I use the word "intentionality" a lot. That's been an ongoing theme in my own work for the past few years. I think a lot of it comes from teaching and facilitating discussions around the form. When I'm constantly reinforcing these lessons and providing constructive critique to others, it forces me to also turn that lens on my own work. Aside from that, it's also just energizing. So many artists I know are kind of cynical and burnt out, and teaching is one way to remedy that.
* By the end of a week with you, what are 3 things you hope most students have learned?
First and foremost, I hope that a residency provides a platform for students to grapple with the ideas and emotions that they need to. Yes, this is about poetry; but more than that it's about using it to process feelings, to claim one's identity, and to build community through art. Secondly, I want students to get a taste of what is really a new, dynamic literary movement happening right beneath our feet. I want them to feel like they don't have to just watch this movement happen-- they can BE this movement. Spoken-word is only going to get more and more popular. I want every student who is interested in it to know that they have this as an outlet. Finally, I love sharing practical tools-- how we craft hooks, convert abstract into concrete, project our voices, approach the microphone, etc. All of these "little" things are so important to spoken-word but also have applications far beyond the stage.
* What does being a COMPAS artist mean to you?
It's really about access. I can play shows and sell CDs as Guante, but COMPAS facilitates my sharing my work with thousands of young people whom I would never have met otherwise. I like to think that they get something out of it, but I know that I get something out of it-- exposure to a new audience, the opportunity to spread this art form that I really believe in, the energy that comes from working with youth, and much more.
* Why do you think arts education is needed in our community?
Students who are engaged in the arts are more engaged in general. They become better critical thinkers. They enjoy life more. We have to think about education more holistically. For all the practical applications of arts techniques, there are some incredibly important intangibles on the table as well. You can use hip hop to teach a kid math, but you can also use hip hop to save a kid's life. Learning about spoken-word is never just about writing poems; it's about critical thinking, leadership, civic engagement, identity formation, having an expressive outlet, and a million other things.
* Can you describe your recent experience working at Southwest High in Minneapolis? Did your workshops go the way you hoped?
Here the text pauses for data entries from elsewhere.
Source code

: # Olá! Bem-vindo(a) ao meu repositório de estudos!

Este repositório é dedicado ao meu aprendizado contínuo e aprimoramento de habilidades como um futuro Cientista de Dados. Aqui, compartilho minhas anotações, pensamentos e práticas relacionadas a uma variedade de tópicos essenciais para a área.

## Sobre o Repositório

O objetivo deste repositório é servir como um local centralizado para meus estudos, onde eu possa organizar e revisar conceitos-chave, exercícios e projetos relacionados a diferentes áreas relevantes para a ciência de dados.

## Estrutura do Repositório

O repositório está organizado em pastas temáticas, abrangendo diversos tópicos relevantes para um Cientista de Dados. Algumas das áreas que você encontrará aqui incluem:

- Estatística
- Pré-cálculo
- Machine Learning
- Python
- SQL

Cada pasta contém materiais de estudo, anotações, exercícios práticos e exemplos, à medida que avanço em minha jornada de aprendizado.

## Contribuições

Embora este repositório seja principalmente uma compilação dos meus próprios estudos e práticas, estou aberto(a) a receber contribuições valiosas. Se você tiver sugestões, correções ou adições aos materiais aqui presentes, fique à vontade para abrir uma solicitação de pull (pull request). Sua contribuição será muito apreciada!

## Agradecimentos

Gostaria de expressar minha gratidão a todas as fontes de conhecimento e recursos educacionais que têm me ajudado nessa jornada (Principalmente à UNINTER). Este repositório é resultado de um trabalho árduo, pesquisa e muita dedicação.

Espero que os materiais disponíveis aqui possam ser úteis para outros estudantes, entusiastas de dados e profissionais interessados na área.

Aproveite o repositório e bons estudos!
Southwest was special because it was an after-school club, not a class, and all of the students were highly motivated. As much as I love introducing spoken-word to kids who have never seen it before, it's just flat-out FUN to work with students who are already super engaged with it. It becomes more about tweaking little things, sharing tricks of the trade, and "talking shop." Spoken-word is such a great way to build community, and that residency was a perfect example of that.
* How did you feel about working so close to where you grew up at La Crescent Middle School recently?
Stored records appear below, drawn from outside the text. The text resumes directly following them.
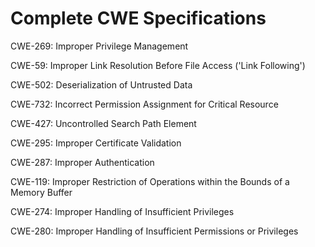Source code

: 

# Complete CWE Specifications

CWE-269: Improper Privilege Management

CWE-59: Improper Link Resolution Before File Access ('Link Following')

CWE-502: Deserialization of Untrusted Data

CWE-732: Incorrect Permission Assignment for Critical Resource

CWE-427: Uncontrolled Search Path Element

CWE-295: Improper Certificate Validation

CWE-287: Improper Authentication

CWE-119: Improper Restriction of Operations within the Bounds of a Memory Buffer

CWE-274: Improper Handling of Insufficient Privileges

CWE-280: Improper Handling of Insufficient Permissions or Privileges 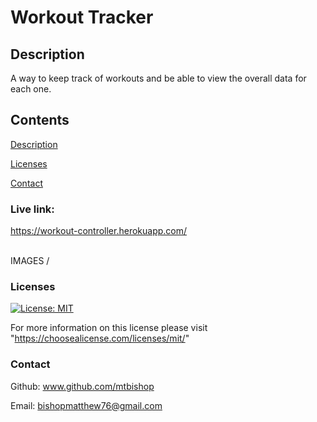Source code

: 

  # Workout Tracker

  ## Description

  A way to keep track of workouts and be able to view the overall data for each one. 

  ## Contents

  [Description](#description)



  [Licenses](#licenses)

  [Contact](#contact)


  ### Live link:
  https://workout-controller.herokuapp.com/


\
  IMAGES
/

  ### Licenses
  [![License: MIT](https://img.shields.io/badge/License-MIT-yellow.svg)](https://opensource.org/licenses/MIT)
  
  For more information on this license please visit "https://choosealicense.com/licenses/mit/"

  ### Contact

  Github: www.github.com/mtbishop

  Email:
  bishopmatthew76@gmail.com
It's always nice to travel to a part of the state where spoken-word is still a relatively brand-new thing. There's so much power in the form, but it often starts out as something very alien and weird to a lot of students. But then over the course of the week, we're able to bridge those gaps, get writing, and eventually get up on stage. As new as spoken-word is for many people, it's important to remember that it's also one of the oldest art forms that human beings have, and taking part in that tradition is a very special thing. I definitely saw myself in those students, since I'm from that area, and I can only imagine where I'd be today if I had had earlier exposure to this form.